Book Review: Simona L. Brickers

levineSimona L. Brickers, my colleague on the board at Not in Our Town Princeton, reviewed this book by Caroline Levine. Thank you, Simona, for drawing my attention to Forms: Whole, Rhythms, Hierarchy, Networks (192 pages, $19.95, Princeton University Press).

Levine’s book is a fascinating journey through Forms, defined as the “fluid overlap of social and cultural order, patterns, and shape that open up to the “generalizable understanding of political power” (Chapter 1).  It brings together, nicely outlined, literary work by Charlotte Brontë, Charles Dickens, Jacques Derrida, and Ralph Waldo Emerson along with many others. It weaves the literary examples into accounts of lived examples of institutionalized, systemic, freedoms and constraints that influence social collaboration and chaos.

In relating the act of punishment to rhythm, Levine highlights African music as repetitive, cyclical, polyrhythmic and dialogic and expressing pleasures that produce a participatory and embodied collective singing.  Rhythms turned out to be the repressive form used against African captives by slave masters to impose solidarity, control, and subjugations through chain gang songs (Chapter 3).

Levine’s central concern, as reflected in her title (Forms: Whole, Rhythm, Hierarchy, Network), was to present a platform to explore the phenomenon called “path dependency.”  Path dependence is learned helplessness depicted as a systematic composition that constricts diversity (race and gender) with barriers that prohibit reversal because of social and organizational cost.  The mechanism of sex is a device that produces hierarchical distinction (Chapter 4). The implicit disconnect in the various forms creates constraints and differences.
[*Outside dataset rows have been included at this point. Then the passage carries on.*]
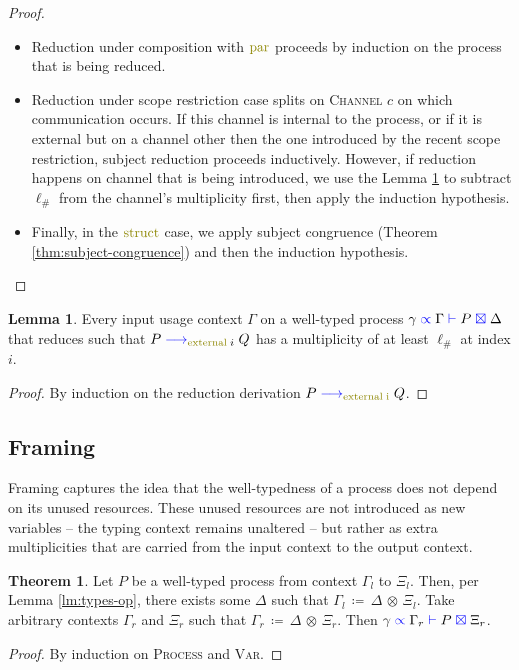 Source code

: \documentclass[a4paper,UKenglish,cleveref, autoref, thm-restate,authorcolumns]{lipics-v2019}
\theoremstyle{definition}
\newtheorem{nitheorem}[theorem]{Theorem}
\newtheorem{nilemma}[theorem]{Lemma}
\newcommand{\type}[1]{\textcolor{blue}{\operatorname{#1}}}
\newcommand{\constr}[1]{\textcolor{olive}{\operatorname{#1}}}
\newcommand{\opctx}[3]{#1 \, \coloneqq \, #2 \, \otimes \, #3}
\newcommand{\reduce}[1]{\; \type{\longrightarrow}_{#1} \;}
\newcommand{\types}[4]{#1 \; \type{\propto} \; #2 \; \type{\vdash} \; #3 \; \type{\boxtimes} \; #4}
\begin{document}
\begin{proof}
\begin{itemize}
    \item
    Reduction under composition with $\constr{par}$ proceeds by induction on the process that is being reduced.

    \item
    Reduction under scope restriction case splits on \textsc{Channel} $c$ on which communication occurs.
    If this channel is internal to the process, or if it is external but on a channel other then the one introduced by the recent scope restriction, subject reduction proceeds inductively.
    However, if reduction happens on channel that is being introduced, we use the Lemma \ref{lm:comm-capable} to subtract $\ell_\#$ from the channel's multiplicity first, then apply the induction hypothesis.

    \item
    Finally, in the $\constr{struct}$ case, we apply subject congruence (Theorem \ref{thm:subject-congruence}) and then the induction hypothesis.
  \end{itemize}
\end{proof}

\begin{nilemma}
  \label{lm:comm-capable}
  Every input usage context $\Gamma$ on a well-typed process $\types{\gamma}{\Gamma}{P}{\Delta}$ that reduces such that $P \reduce{\constr{external} \; i} Q$ has a multiplicity of at least $\ell_\#$ at index $i$.
\end{nilemma}
\begin{proof}
  By induction on the reduction derivation $P \reduce{\constr{external \; i}}Q$.
\end{proof}

\subsection{Framing}

Framing captures the idea that the well-typedness of a process does not depend on its unused resources.
These unused resources are not introduced as new variables -- the typing context remains unaltered -- but rather as extra multiplicities that are carried from the input context to the output context.

\begin{nitheorem}
  \label{thm:framing}
  Let $P$ be a well-typed process from context $\Gamma_l$ to $\Xi_l$.
  Then, per Lemma \ref{lm:types-op}, there exists some $\Delta$ such that $\opctx{\Gamma_l}{\Delta}{\Xi_l}$.
  Take arbitrary contexts $\Gamma_r$ and $\Xi_r$ such that $\opctx{\Gamma_r}{\Delta}{\Xi_r}$.
  Then $\types{\gamma}{\Gamma_r}{P}{\Xi_r}$.
\end{nitheorem}
\begin{proof}
  By induction on \textsc{Process} and \textsc{Var}.
\end{proof}
\end{document}
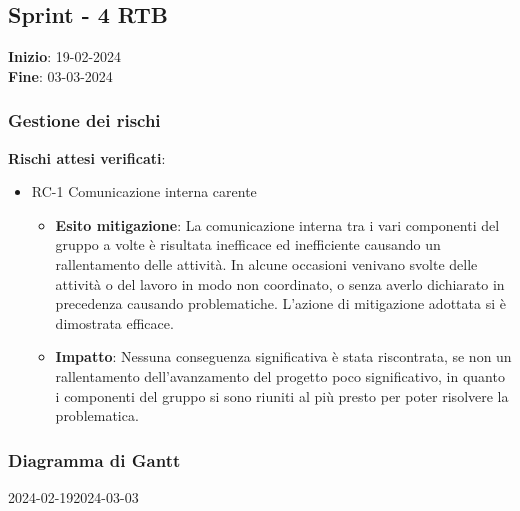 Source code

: \subsection{Sprint - 4 RTB}

\textbf{Inizio}: 19-02-2024 \\
\textbf{Fine}: 03-03-2024

\subsubsection{Gestione dei rischi}
\textbf{Rischi attesi verificati}:

\begin{itemize}
	\item RC-1 Comunicazione interna carente
	      \begin{itemize}
		      \item \textbf{Esito mitigazione}: La comunicazione interna tra i vari componenti del gruppo a volte è risultata inefficace ed inefficiente causando un rallentamento delle attività.
		            In alcune occasioni venivano svolte delle attività o del lavoro in modo non coordinato, o senza averlo dichiarato in precedenza causando problematiche.
		            L'azione di mitigazione adottata si è dimostrata efficace.
		      \item \textbf{Impatto}: Nessuna conseguenza significativa è stata
		            riscontrata, se non un rallentamento dell'avanzamento del progetto poco significativo, in quanto
		            i componenti del gruppo si sono riuniti al più presto per poter risolvere la problematica.
	      \end{itemize}
\end{itemize}

\subsubsection{Diagramma di Gantt}

\begin{ganttchart}[
		x unit=0.6cm, %
		y unit chart=0.6cm,
		bar/.style={fill=blue!50},
		bar height=0.5,
		time slot format=isodate,
		time slot unit=day,
		vgrid,
		today=2024-02-19,
		today rule/.style={draw=red, ultra thick}
	]{2024-02-19}{2024-03-03}
	 \\
	 \\
	 \\
	 \\
	 \\
\end{ganttchart}

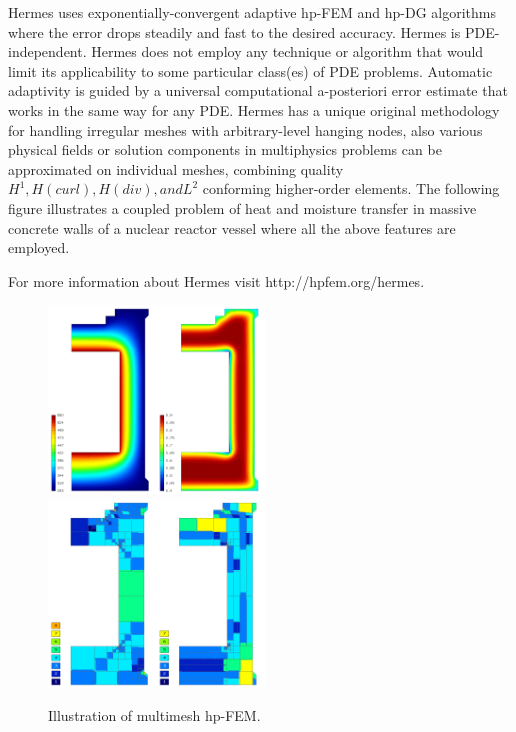 \documentclass[12pt]{elsarticle}
\begin{document}
Hermes uses exponentially-convergent adaptive hp-FEM and hp-DG algorithms where the error drops steadily and fast to the desired accuracy.
Hermes is PDE-independent. Hermes does not employ any technique or algorithm that would limit its applicability to some particular class(es) of PDE problems. Automatic adaptivity is guided by a universal computational a-posteriori error estimate that works in the same way for any PDE.
Hermes has a unique original methodology for handling irregular meshes with arbitrary-level hanging nodes, also various physical fields or solution components in multiphysics problems can be approximated on individual meshes, combining quality $H^1, H(curl), H(div), and L^2$ conforming higher-order elements. The following figure illustrates a coupled problem of heat and moisture transfer in massive concrete walls of a nuclear reactor vessel where all the above features are employed.

For more information about Hermes visit {http://hpfem.org/hermes}.

\begin{figure}[H]
\centering
\includegraphics[height=5cm]{img/hermes_hm_sol.png}
\hspace{10mm}
\includegraphics[height=5cm]{img/hermes_hm_mesh.png}
\caption{Illustration of multimesh hp-FEM.}
\label{fig:hermes_hm}
\end{figure}
\noindent






\end{document}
Various forms overlap and intersect. They travel and influence political policies in particular historical contexts (Chapter 1). 

Nevertheless, the whole theoretical concept is misleading when it is carefully examined to reveal the social advantages that differ according to the traditional rhythms of the hierarchical color-coded network . Levine quotes Derrida’s work because the desire for bounded wholeness has grave political consequences (Chapter 2). Levine addressed the underpinning of social order, pattern, and shape by examining the dysfunction of forms. She also studied how the web translates into “literature as landmarks,” depicted as advanced transgression.  “Repetitive temporal patterns impose constraints across social life…standard repetition, durations, and arcs of development organize our experiences of everything from sleep and sex to governments and the global economy (Chapter 3).

 Levine writes brilliantly. Each word captures an essence of social order, patterns, and shapes (norms) that have become invisible, taken for granted without acknowledgement of the transhistorical or macro-environmental influences on society and the policies governing our daily routines.  The reader learns that we are not authentic — but domesticated, trained to behave, believe, and act according to a socialized outline that serves some differently than others , with no regard to how overlapping forms influence injustice.

Her masterful last chapter discusses The Wire (2002-2008),  the David Simon HBO series. This conventional cop drama exploration of the ways that social experience is structured within African American communities (Chapter 5).  The Wire rendered radically unpredictable and overlapping social forms. Levine ends the book by leading readers to contemplate the unsettled, unexpected and bewildering effects of an ideologically coherent society with power lodged in the hands of a few.  The challenge is self-reflective, aiming to push the reader to seek beyond what is controlled by a few — the societal whole, rhythms, hierarchies, and networks that influence social order, patterns, and shape individual and collective Forms.

Levine asked this question on page 18: “Which form do we wish to see governing social life, then and which forms of protect or resistance actually succeed at dismantling unjust, entrenched arrangements?”

The book is a masterpiece. It offers an opportunity to read, reread, and discuss the forms that are accepted as “unchangeable.”